What I’ve learned in college

Senior Tessa Pawlik learned a lot in her time at college and she shares it with you in this column (File Photo/The Daily Campus)

I could make a generic, bullet point list of what you really need to bring to college or what to expect in your classes, but that wouldn’t be the most exciting thing. Starting college as a wee freshman is always a little scary, and the people you first click with will most likely not stick around that long. The more time we spend at school, the more people we get to know and the more comfortable we get with branching out.  
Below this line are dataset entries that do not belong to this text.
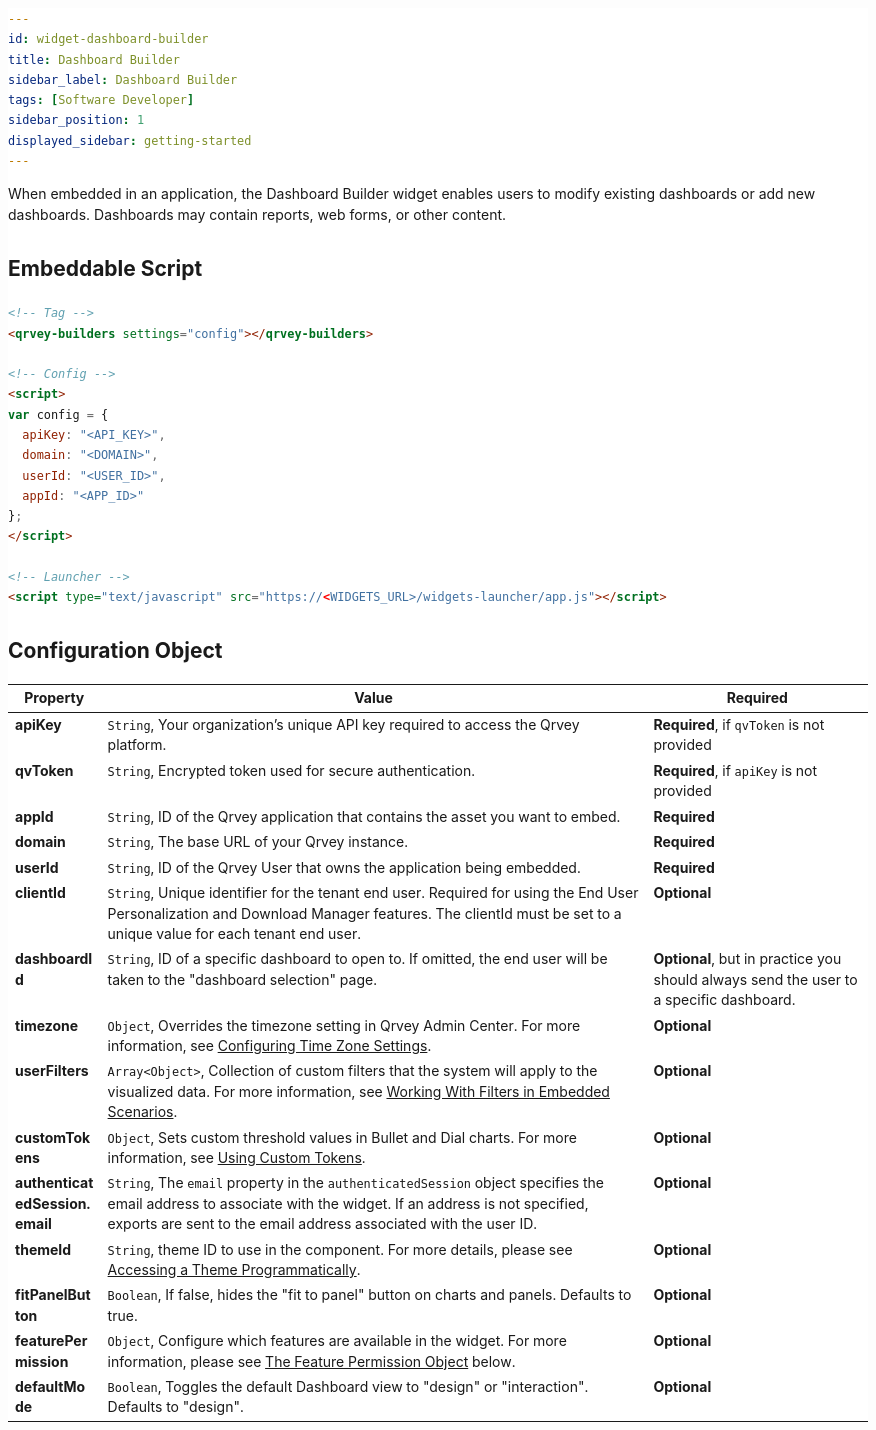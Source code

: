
 ```yaml
---
id: widget-dashboard-builder
title: Dashboard Builder
sidebar_label: Dashboard Builder
tags: [Software Developer]
sidebar_position: 1
displayed_sidebar: getting-started
---
```


When embedded in an application, the Dashboard Builder widget enables users to modify existing dashboards or add new dashboards. Dashboards may contain reports, web forms, or other content.

## Embeddable Script

```html 
<!-- Tag -->
<qrvey-builders settings="config"></qrvey-builders>

<!-- Config -->
<script>
var config = {
  apiKey: "<API_KEY>",
  domain: "<DOMAIN>",
  userId: "<USER_ID>",
  appId: "<APP_ID>"
};
</script>

<!-- Launcher -->
<script type="text/javascript" src="https://<WIDGETS_URL>/widgets-launcher/app.js"></script>
```

## Configuration Object

| **Property** | **Value** | **Required** |
| --- | --- | --- |
| **apiKey** | `String`, Your organization’s unique API key required to access the Qrvey platform. | **Required**, if `qvToken` is not provided |
| **qvToken** | `String`, Encrypted token used for secure authentication. | **Required**, if `apiKey` is not provided |
| **appId** | `String`,  ID of the Qrvey application that contains the asset you want to embed. | **Required** |
| **domain** | `String`, The base URL of your Qrvey instance. | **Required** | 
| **userId** | `String`, ID of the Qrvey User that owns the application being embedded. | **Required**  |
| **clientId** | `String`, Unique identifier for the tenant end user. Required for using the End User Personalization and Download Manager features. The clientId must be set to a unique value for each tenant end user. | **Optional** |
| **dashboardId** | `String`, ID of a specific dashboard to open to. If omitted, the end user will be taken to the "dashboard selection" page. | **Optional**, but in practice you should always send the user to a specific dashboard. |
| **timezone** | `Object`, Overrides the timezone setting in Qrvey Admin Center. For more information, see [Configuring Time Zone Settings](https://partners.qrvey.com/docs/software-developer/Timezone%20Settings/time-zone-support). | **Optional** |
| **userFilters** | `Array<Object>`, Collection of custom filters that the system will apply to the visualized data. For more information, see [Working With Filters in Embedded Scenarios](../filters-embedded-scenarios.md). | **Optional** |
| **customTokens** | `Object`, Sets custom threshold values in Bullet and Dial charts. For more information, see [Using Custom Tokens](../customTokens.md). | **Optional** |
| **authenticatedSession.email** | `String`, The `email` property in the `authenticatedSession` object specifies the email address to associate with the widget. If an address is not specified, exports are sent to the email address associated with the user ID. | **Optional** |
| **themeId** | `String`, theme ID to use in the component. For more details, please see [Accessing a Theme Programmatically](../../../composer/Creating%20Charts/setting-chart-styles#accessing-a-theme-programmatically). | **Optional** |
| **fitPanelButton** | `Boolean`, If false, hides the "fit to panel" button on charts and panels. Defaults to true. | **Optional** | 
| **featurePermission** | `Object`, Configure which features are available in the widget. For more information, please see [The Feature Permission Object](#feature-permission) below. | **Optional** |
| **defaultMode** | `Boolean`, Toggles the default Dashboard view to "design" or "interaction". Defaults to "design". | **Optional** |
Throughout your four years, you’ll see a solid progression in your emotional maturity. Yes, this happens as anyone gets older and has more experiences, but it seems to go extra quickly in college. College forces you to take care of yourself, make your own decisions, manage your own time and most likely spend your own money. All of this being thrown at you all at once can be pretty eye-opening.  

I’ve written a lot of articles on how to build your social circle and not let the actions of others affect you, but I’d like to point out that college can be one of the most difficult times to handle a social life. Depression rates are extremely high in college students, which can cause people to either not go out at all, or to be somewhat different than their usual selves. If there’s one thing I’ve learned, it’s that you never know what someone is going through. People act the way they do for various reasons, and we all have to be a little more understanding. It’s okay to disassociate, but never be unkind.  

When it comes to school work, unless you’re going into an intense and specific field, like the medical field, employers are most likely never going to ask you for your GPA. So we can all stop worrying so much about it. As long as you graduate and get your degree, you’re qualified. Grades don’t have that much to do with a person’s intelligence. They have to do with a person’s ability to memorize and perform under pressure. Those are two useful skills, but should not be direct indicators of someone’s overall intelligence. There is something to be said about not testing well or having test anxiety. That’s something that should be more understood across the board. 

Finally, when it comes to stress and time management, these things will get easier. We’ll have to deal with different sources of stress throughout our whole life, so even though college is a particularly stressful time, it’s a time to prepare for the future. Once you reach senior year, you’ll most likely be pretty good at time management, which helps reduce stress. Remember to keep your heads up and know that whatever is bothering you won’t last forever. It may seem like you’re old once you’re in college and you have to have life all figured out, but that’s not the case. There is so much life to live; cherish your time in college. All the freedom and the friendships. The good times will always outweigh the bad.